Tahukah kita mengapa pyramid Mesir, Borobudur, Taj Mahal, Tembok China, dan berbagai kehebatan produk arsitektur dibangun dalam waktu yang sangat panjang? Konseptor dan peletak pondasi tentulah orang-orang hebat bukan saja di zamannya, bahkan sepanjang peradaban dunia. Tetapi mereka yang senantiasa memelihara agar ide itu bisa konsisten dengan pemikiran konseptor membutuhkan kecerdasan dan kearifan yang luar biasa. Pertama, mereka harus masuk ke dalam relung pemikiran para konseptor tersebut secara bathiniah, karena tidak bisa berdialog secara langsung. Kedua, mereka harus mengumpulkan informasi-informasi yang tercerai-berai dan merajutnya menjadi suatu realitas yang mendukung keyakinan bahwa yang mereka pikirkan sama dengan yang dipikirkan oleh konseptor. Ketiga, mereka harus mampu melawan “keakuan” untuk tidak berkompetisi dengan ambisi sebagai konseptor untuk proyek mercu suar yang lain. Keempat, mereka sadar bahwa umur membangun suatu karya besar jauh melebihi usia manusia penciptanya, karena itu tak ada mimpi peletak pondasi harus tampil sebagai penggunting pita saat acara peresmian sebuah keberhasilan.

Banyak ide-ide besar di negeri ini sekedar menjadi sebuah ide, karena visi yang berhenti dan berganti seiring pergantian pimpinan. Entah mengapa seorang pemimpin selalu merasa tak perlu melanjutkan apa yang sudah dikerjakan pemimpin sebelumnya. Itulah akibatnya kita selalu tertinggal dari bangsa-bangsa lain, karena titik “start” kita selalu mulai dari angka “nol”. Kita tidak memiliki konsistensi dan kearifan sebagai satu kesatuan bangsa untuk melanjutkan apalagi mewujudkan cita-cita pemimpin bangsa di masa lalu. Ketika seorang pemimpin bangsa berlalu, lenyap pulalah semua ide dan pemikirannya.

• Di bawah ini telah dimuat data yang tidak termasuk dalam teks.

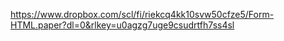 https://www.dropbox.com/scl/fi/riekcq4kk10svw50cfze5/Form-HTML.paper?dl=0&rlkey=u0agzg7uge9csudrtfh7ss4sl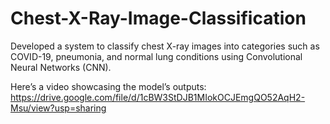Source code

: # Chest-X-Ray-Image-Classification
Developed a system to classify chest X-ray images into categories such as COVID-19, pneumonia, and normal lung conditions using Convolutional Neural Networks (CNN).

Here’s a video showcasing the model’s outputs: 
https://drive.google.com/file/d/1cBW3StDJB1MIokOCJEmgQO52AqH2-Msu/view?usp=sharing
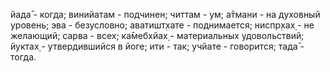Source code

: йада̄ - когда; винийатам - подчинен; читтам - ум; а̄тмани - на духовный уровень; эва - безусловно; аватишт̣хате - поднимается; ниспр̣хах̣ - не желающий; сарва - всех; ка̄мебхйах̣ - материальных удовольствий; йуктах̣ - утвердившийся в йоге; ити - так; учйате - говорится; тада̄ - тогда.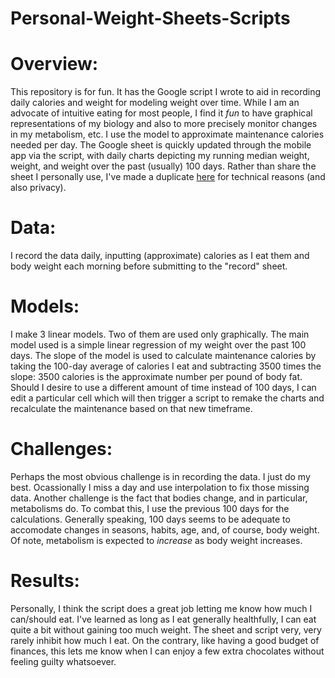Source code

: # Personal-Weight-Sheets-Scripts

# Overview:  

This repository is for fun. It has the Google script I wrote to aid in recording daily calories and weight for modeling weight over time. While I am an advocate of intuitive eating for most people, I find it *fun* to have graphical representations of my biology and also to more precisely monitor changes in my metabolism, etc. I use the model to approximate maintenance calories needed per day. The Google sheet is quickly updated through the mobile app via the script, with daily charts depicting my running median weight, weight, and weight over the past (usually) 100 days. Rather than share the sheet I personally use, I've made a duplicate [here](https://docs.google.com/spreadsheets/d/1IT6woGeGJCVxaaguKvCthA8YgjMTViE1bA84M5y63Zc/edit?usp=sharing) for technical reasons (and also privacy).

# Data:  

I record the data daily, inputting (approximate) calories as I eat them and body weight each morning before submitting to the "record" sheet.

# Models:  

I make 3 linear models. Two of them are used only graphically. The main model used is a simple linear regression of my weight over the past 100 days. The slope of the model is used to calculate maintenance calories by taking the 100-day average of calories I eat and subtracting 3500 times the slope: 3500 calories is the approximate number per pound of body fat. Should I desire to use a different amount of time instead of 100 days, I can edit a particular cell which will then trigger a script to remake the charts and recalculate the maintenance based on that new timeframe.

# Challenges:  

Perhaps the most obvious challenge is in recording the data. I just do my best. Ocassionally I miss a day and use interpolation to fix those missing data. Another challenge is the fact that bodies change, and in particular, metabolisms do. To combat this, I use the previous 100 days for the calculations. Generally speaking, 100 days seems to be adequate to accomodate changes in seasons, habits, age, and, of course, body weight. Of note, metabolism is expected to *increase* as body weight increases.

# Results:  

Personally, I think the script does a great job letting me know how much I can/should eat. I've learned as long as I eat generally healthfully, I can eat quite a bit without gaining too much weight. The sheet and script very, very rarely inhibit how much I eat. On the contrary, like having a good budget of finances, this lets me know when I can enjoy a few extra chocolates without feeling guilty whatsoever.
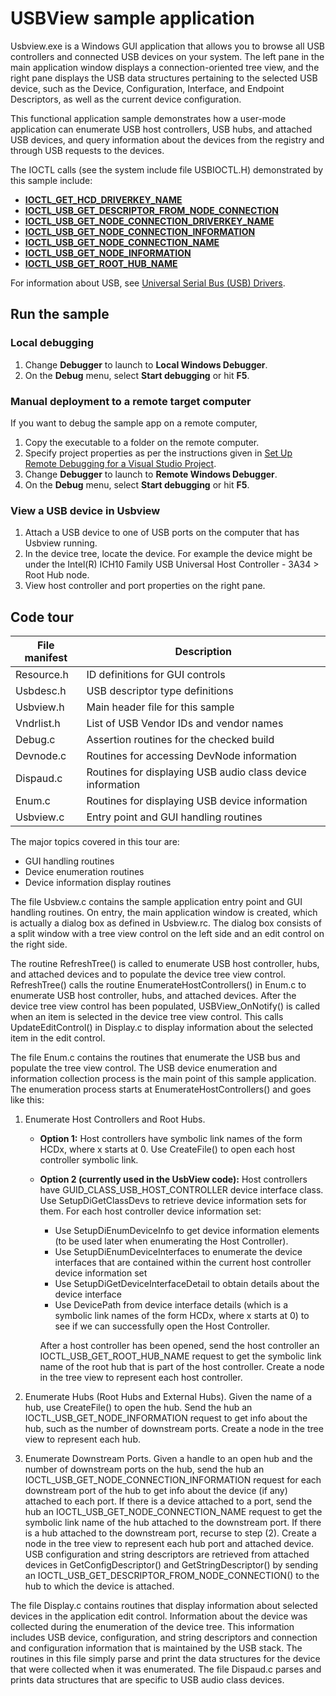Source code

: <!---
    name: USBView sample application
    platform: WDM
    language: cpp
    category: USB
    description: Provides an application that allows you to browse all USB controllers and connected USB devices on your system.
    samplefwlink: http://go.microsoft.com/fwlink/p/?LinkId=618004
--->


USBView sample application
==========================

Usbview.exe is a Windows GUI application that allows you to browse all USB controllers and connected USB devices on your system. The left pane in the main application window displays a connection-oriented tree view, and the right pane displays the USB data structures pertaining to the selected USB device, such as the Device, Configuration, Interface, and Endpoint Descriptors, as well as the current device configuration.

This functional application sample demonstrates how a user-mode application can enumerate USB host controllers, USB hubs, and attached USB devices, and query information about the devices from the registry and through USB requests to the devices.

The IOCTL calls (see the system include file USBIOCTL.H) demonstrated by this sample include:

-   [**IOCTL\_GET\_HCD\_DRIVERKEY\_NAME**](http://msdn.microsoft.com/en-us/library/windows/hardware/ff537236)
-   [**IOCTL\_USB\_GET\_DESCRIPTOR\_FROM\_NODE\_CONNECTION**](http://msdn.microsoft.com/en-us/library/windows/hardware/ff537310)
-   [**IOCTL\_USB\_GET\_NODE\_CONNECTION\_DRIVERKEY\_NAME**](http://msdn.microsoft.com/en-us/library/windows/hardware/ff537317)
-   [**IOCTL\_USB\_GET\_NODE\_CONNECTION\_INFORMATION**](http://msdn.microsoft.com/en-us/library/windows/hardware/ff537319)
-   [**IOCTL\_USB\_GET\_NODE\_CONNECTION\_NAME**](http://msdn.microsoft.com/en-us/library/windows/hardware/ff537323)
-   [**IOCTL\_USB\_GET\_NODE\_INFORMATION**](http://msdn.microsoft.com/en-us/library/windows/hardware/ff537324)
-   [**IOCTL\_USB\_GET\_ROOT\_HUB\_NAME**](http://msdn.microsoft.com/en-us/library/windows/hardware/ff537326)

For information about USB, see [Universal Serial Bus (USB) Drivers](http://msdn.microsoft.com/en-us/library/windows/hardware/ff538930).

Run the sample
--------------

### Local debugging

1.  Change **Debugger** to launch to **Local Windows Debugger**.
2.  On the **Debug** menu, select **Start debugging** or hit **F5**.

### Manual deployment to a remote target computer

If you want to debug the sample app on a remote computer,

1.  Copy the executable to a folder on the remote computer.
2.  Specify project properties as per the instructions given in [Set Up Remote Debugging for a Visual Studio Project](http://msdn.microsoft.com/en-us/library/8x6by8d2.aspx).
3.  Change **Debugger** to launch to **Remote Windows Debugger**.
4.  On the **Debug** menu, select **Start debugging** or hit **F5**.

### View a USB device in Usbview

1.  Attach a USB device to one of USB ports on the computer that has Usbview running.
2.  In the device tree, locate the device. For example the device might be under the Intel(R) ICH10 Family USB Universal Host Controller - 3A34 \> Root Hub node.
3.  View host controller and port properties on the right pane.

Code tour
---------

File manifest | Description 
--------------|------------
Resource.h | ID definitions for GUI controls 
Usbdesc.h | USB descriptor type definitions 
Usbview.h | Main header file for this sample 
Vndrlist.h | List of USB Vendor IDs and vendor names 
Debug.c | Assertion routines for the checked build 
Devnode.c | Routines for accessing DevNode information 
Dispaud.c | Routines for displaying USB audio class device information 
Enum.c | Routines for displaying USB device information 
Usbview.c | Entry point and GUI handling routines 

The major topics covered in this tour are:

-   GUI handling routines
-   Device enumeration routines
-   Device information display routines

The file Usbview.c contains the sample application entry point and GUI handling routines. On entry, the main application window is created, which is actually a dialog box as defined in Usbview.rc. The dialog box consists of a split window with a tree view control on the left side and an edit control on the right side.

The routine RefreshTree() is called to enumerate USB host controller, hubs, and attached devices and to populate the device tree view control. RefreshTree() calls the routine EnumerateHostControllers() in Enum.c to enumerate USB host controller, hubs, and attached devices. After the device tree view control has been populated, USBView\_OnNotify() is called when an item is selected in the device tree view control. This calls UpdateEditControl() in Display.c to display information about the selected item in the edit control.

The file Enum.c contains the routines that enumerate the USB bus and populate the tree view control. The USB device enumeration and information collection process is the main point of this sample application. The enumeration process starts at EnumerateHostControllers() and goes like this:


1. Enumerate Host Controllers and Root Hubs.

   -   **Option 1:** Host controllers have symbolic link names of the form HCDx, where x starts at 0. Use CreateFile() to open each host controller symbolic link.

   -   **Option 2 (currently used in the UsbView code):** Host controllers have GUID_CLASS_USB_HOST_CONTROLLER device interface class. Use SetupDiGetClassDevs to retrieve device information sets for them. For each host controller device information set:
       -   Use SetupDiEnumDeviceInfo to get device information elements (to be used later when enumerating the Host Controller). 
       -   Use SetupDiEnumDeviceInterfaces to enumerate the device interfaces that are contained within the current host controller device information set
       -   Use SetupDiGetDeviceInterfaceDetail to obtain details about the device interface
       -   Use DevicePath from device interface details (which is a symbolic link names of the form HCDx, where x starts at 0) to see if we can successfully open the Host Controller.

       After a host controller has been opened, send the host controller an IOCTL\_USB\_GET\_ROOT\_HUB\_NAME request to get the symbolic link name of the root hub that is part of the host controller. Create a node in the tree view to represent each host controller. 


2.  Enumerate Hubs (Root Hubs and External Hubs). Given the name of a hub, use CreateFile() to open the hub. Send the hub an IOCTL\_USB\_GET\_NODE\_INFORMATION request to get info about the hub, such as the number of downstream ports. Create a node in the tree view to represent each hub.
3.  Enumerate Downstream Ports. Given a handle to an open hub and the number of downstream ports on the hub, send the hub an IOCTL\_USB\_GET\_NODE\_CONNECTION\_INFORMATION request for each downstream port of the hub to get info about the device (if any) attached to each port. If there is a device attached to a port, send the hub an IOCTL\_USB\_GET\_NODE\_CONNECTION\_NAME request to get the symbolic link name of the hub attached to the downstream port. If there is a hub attached to the downstream port, recurse to step (2). Create a node in the tree view to represent each hub port and attached device. USB configuration and string descriptors are retrieved from attached devices in GetConfigDescriptor() and GetStringDescriptor() by sending an IOCTL\_USB\_GET\_DESCRIPTOR\_FROM\_NODE\_CONNECTION() to the hub to which the device is attached.

The file Display.c contains routines that display information about selected devices in the application edit control. Information about the device was collected during the enumeration of the device tree. This information includes USB device, configuration, and string descriptors and connection and configuration information that is maintained by the USB stack. The routines in this file simply parse and print the data structures for the device that were collected when it was enumerated. The file Dispaud.c parses and prints data structures that are specific to USB audio class devices.


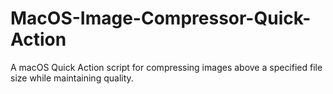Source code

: # MacOS-Image-Compressor-Quick-Action
A macOS Quick Action script for compressing images above a specified file size while maintaining quality.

Marilah kita membayangkan berbagai cita-cita yang siap menjadi puing, ataupun kalau berjalan ke luar dari idealisme konsep awal. Kebun binatang, stadion olah raga dan sekarang Benteng Somba Opu. Bagi masyarakat kecil seperti kita yang buta politik, tidak pernah jelas apa yang sedang dipikirkan dan dikerjakan oleh pemimpinnya. Lucunya ketika timbul sedikit pertanyaan berkaitan dengan “keanehan” kebijakan pemimpin, maka yang kita hadapi adalah jargon atas nama rakyat yang membutuhkan uang atau semua penolakan tak lebih dari cara politisasi masalah sebagai sebuah bentuk rasa “iri”. Hari ini juga, datanglah ke Benteng Somba Opu dan saksikanlah apa yang telah terjadi disana supaya kita mampu bicara tentang fakta dan tidak berdebat atas nama rakyat dan politik.

Siapa mengganggu siapa?

Dalam diskusi dengan pihak-pihak penentu kebijakan, satu kalimat bersayap yang menjadi “senjata pamungkas” adalah “jangan mengganggu situs”. Maka berdebat kusirlah peserta diskusi tentang apa itu situs. Sungguh sebuah ironi, mengambil kebijakan yang berkaitan dengan situs tetapi tidak mencari informasi memadai akan makna sebuah nama “situs”. Pembicaraan disibukkan dengan mengapa Gowa, mengapa bukan Somba Opu, mengapa bukan Sulawesi. Nama itu hanya penting kalau kita tahu maknanya. Tanpa sebuah makna, nama hanya sepotong kata yang tak berarti apa-apa. Ketakpahaman akan makna itulah yang membuat tidak jelasnya jargon “mengganggu” yang dimaksud.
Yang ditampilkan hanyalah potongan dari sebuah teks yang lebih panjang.